Higher education is in the vanguard. Barely a year from its launch, Coursera, one of the pioneers in offering “massive open online courses”, now boasts more than 3.9m students worldwide, taking courses supplied by 83 partner institutions. Colleges have always been keen to experiment with technology: Britain’s television-based Open University is now 44 years old. But this time schools are following. Four years after Salman Khan gave up his job at a hedge fund to focus on making maths videos, the Khan Academy has 6m registered users, who solve (or try to solve) 3m problems a day, and it has broadened its curriculum far beyond maths. It is spreading beyond America, too. Carlos Slim, one of the world’s richest men, is said to be paying for a version of Khan Academy’s curriculum to be developed for schoolchildren in his native Mexico.

Edtech has collected other impressive advocates. Bill Gates calls this “a special moment” for education. Private-sector money is piling in. Rupert Murdoch, hardly a rose-tinted-specs technophile, is allowing Amplify, his digital education business, to run up losses of around $180m this year in hope of dominating an edtech market that News Corporation reckons will soon be worth $44 billion in America alone. GEMS, a Dubai-based education provider, wants to expand its use of technology in India and Ghana to reach children in remote areas.

Others are not so sure. Many parents already blame the “dumbest generation” on too much gaming, always-on computing and illiterate texting. Teachers may use edtech websites, but their unions are suspicious of anything suggesting that schools could get along with fewer teachers, and they dislike the idea of private companies such as Mr Murdoch’s News Corp making money out of education. There are also worries about privacy: edtech companies will end up with a vast store of personal data on pupils.

It seems to work

Most of these fears are overdone. For-profit companies have long been in the business of selling printed textbooks, and there is no reason why data-privacy laws cannot extend to students. The biggest question remains: will children learn more? That in turn relies on the teachers, because even the best technology will get nowhere without their support.

The evidence on the efficacy of edtech comes largely from America. Most of it suggests that when teachers have been properly trained, it works. Low-income students at Rocketship, a chain of charter schools in San Jose, California, which also use the technologies, outperform those living in the wealthiest districts in the state. Having performed well in various pilot programmes, Khan Academy’s adaptive software platform is now being rolled out across Los Altos, one of America’s wealthiest and best-performing school districts.

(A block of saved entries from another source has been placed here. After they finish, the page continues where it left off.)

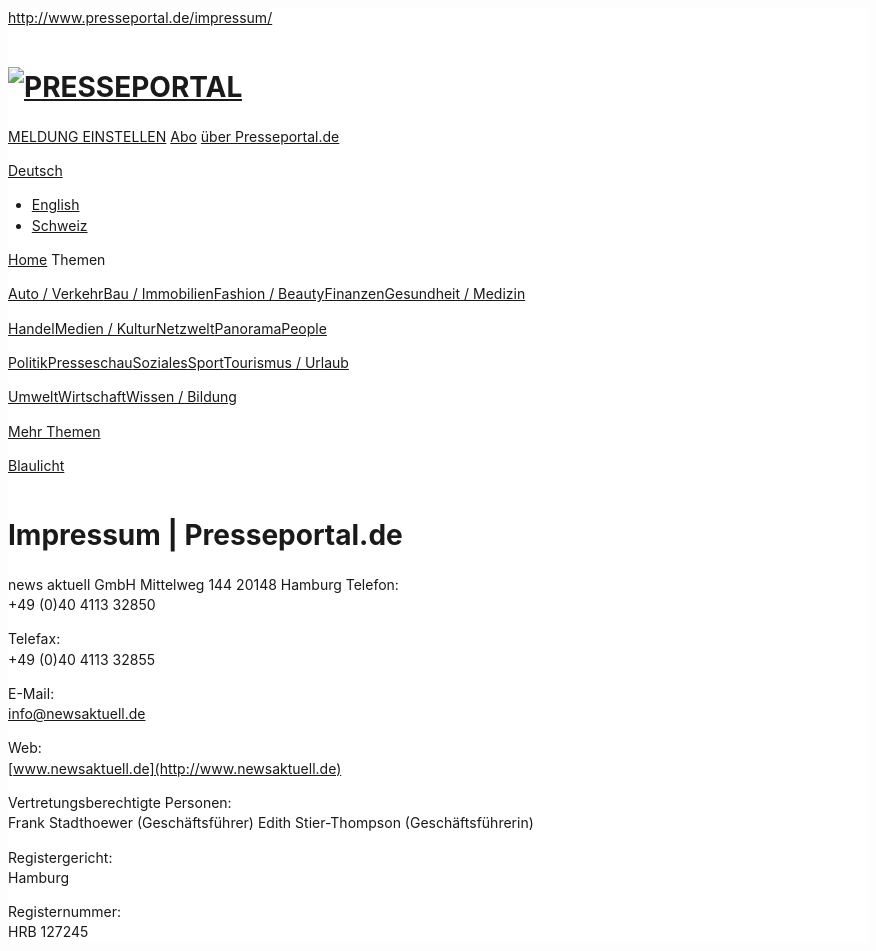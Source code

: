 http://www.presseportal.de/impressum/

[![PRESSEPORTAL](/assets/img/pp-header-logo-de.png)](/ "PRESSEPORTAL")
======================================================================

[MELDUNG EINSTELLEN](https://www.newsaktuell.de/anmelden) [Abo](/abo/) [über Presseportal.de](/about)

[Deutsch](/)
-   [English](/en/)
-   [Schweiz](http://www.presseportal.ch/de/)

[Home](/)
Themen

[Auto / Verkehr](/t/auto-verkehr)[Bau / Immobilien](/t/bau-immobilien)[Fashion / Beauty](/t/fashion-beauty)[Finanzen](/t/finanzen)[Gesundheit / Medizin](/t/gesundheit-medizin)

[Handel](/t/handel)[Medien / Kultur](/t/medien-kultur)[Netzwelt](/t/netzwelt)[Panorama](/t/panorama)[People](/t/people)

[Politik](/t/politik)[Presseschau](/t/presseschau)[Soziales](/t/soziales)[Sport](/t/sport)[Tourismus / Urlaub](/t/tourismus-urlaub)

[Umwelt](/t/umwelt)[Wirtschaft](/t/wirtschaft)[Wissen / Bildung](/t/wissen-bildung)

[Mehr Themen](/st/)

[Blaulicht](/blaulicht/)

<span class="icon-search" aria-hidden="true" data-icon=""></span>

Impressum | Presseportal.de
===========================

<span>news aktuell GmbH</span>
Mittelweg 144
20148 Hamburg
Telefon:  
+49 (0)40 4113 32850

Telefax:  
+49 (0)40 4113 32855

E-Mail:  
<info@newsaktuell.de>

Web:  
[www.newsaktuell.de](http://www.newsaktuell.de)

Vertretungsberechtigte Personen:  
Frank Stadthoewer (Geschäftsführer)
Edith Stier-Thompson (Geschäftsführerin)

Registergericht:  
Hamburg

Registernummer:   
HRB 127245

Edtech will boost inequality in the short term, because it will be taken up most enthusiastically by richer schools, especially private ones, while underfunded state schools may struggle to find the money to buy technology that would help poorer students catch up. Governments will have to invest to allow them to do so. Some already are. In South Korea high-speed internet access is the norm in schools. Barack Obama recently promised that America will follow. Laws may have to be changed to allow pupils to study with those at a similar stage of learning rather than be grouped according to their age. But the biggest challenge for many politicians will be confronting the enormously powerful teachers’ unions.

Parents and taxpayers should stiffen the politicians’ spines. Education has proved stubbornly resistant to the improvements in productivity that technology has brought to other jobs. This wave of edtech promises to change that. Technology has supposedly been on the verge of transforming education for over a century. This time it looks as though it will.

http://www.economist.com/news/leade...ological-revolution-last-under-way-e-ducation
 
I agree that some teaching positions may someday be replaced by technology. My thoughts on the resistance to implementation of technology by some teachers is more of an unwillingness to change than a fear of losing their jobs. I have been teaching for 25+ years and have had to make major changes more than once. Unfortunately, I know some teachers who have been in it as long or longer than I have who won't even make the effort to implement a Smart Board in their classroom.

Now the teacher's unions ... Yes, I think they see lost jobs and thus a loss of revenue. I do not trust teacher's unions. I've had too many dealings with them over the years.
 
I agree that some teaching positions may someday be replaced by technology. My thoughts on the resistance to implementation of technology by some teachers is more of an unwillingness to change than a fear of losing their jobs. I have been teaching for 25+ years and have had to make major changes more than once. Unfortunately, I know some teachers who have been in it as long or longer than I have who won't even make the effort to implement a Smart Board in their classroom.

Now the teacher's unions ... Yes, I think they see lost jobs and thus a loss of revenue. I do not trust teacher's unions. I've had too many dealings with them over the years.

I didn't get out of the article that teachers are unwilling to change (although I'm sure older teachers are not that different from older folk in other industry who haven't adapted as well as youngsters to all the technological change) but more that the teachers union didn't want any changes that would have there be less teachers.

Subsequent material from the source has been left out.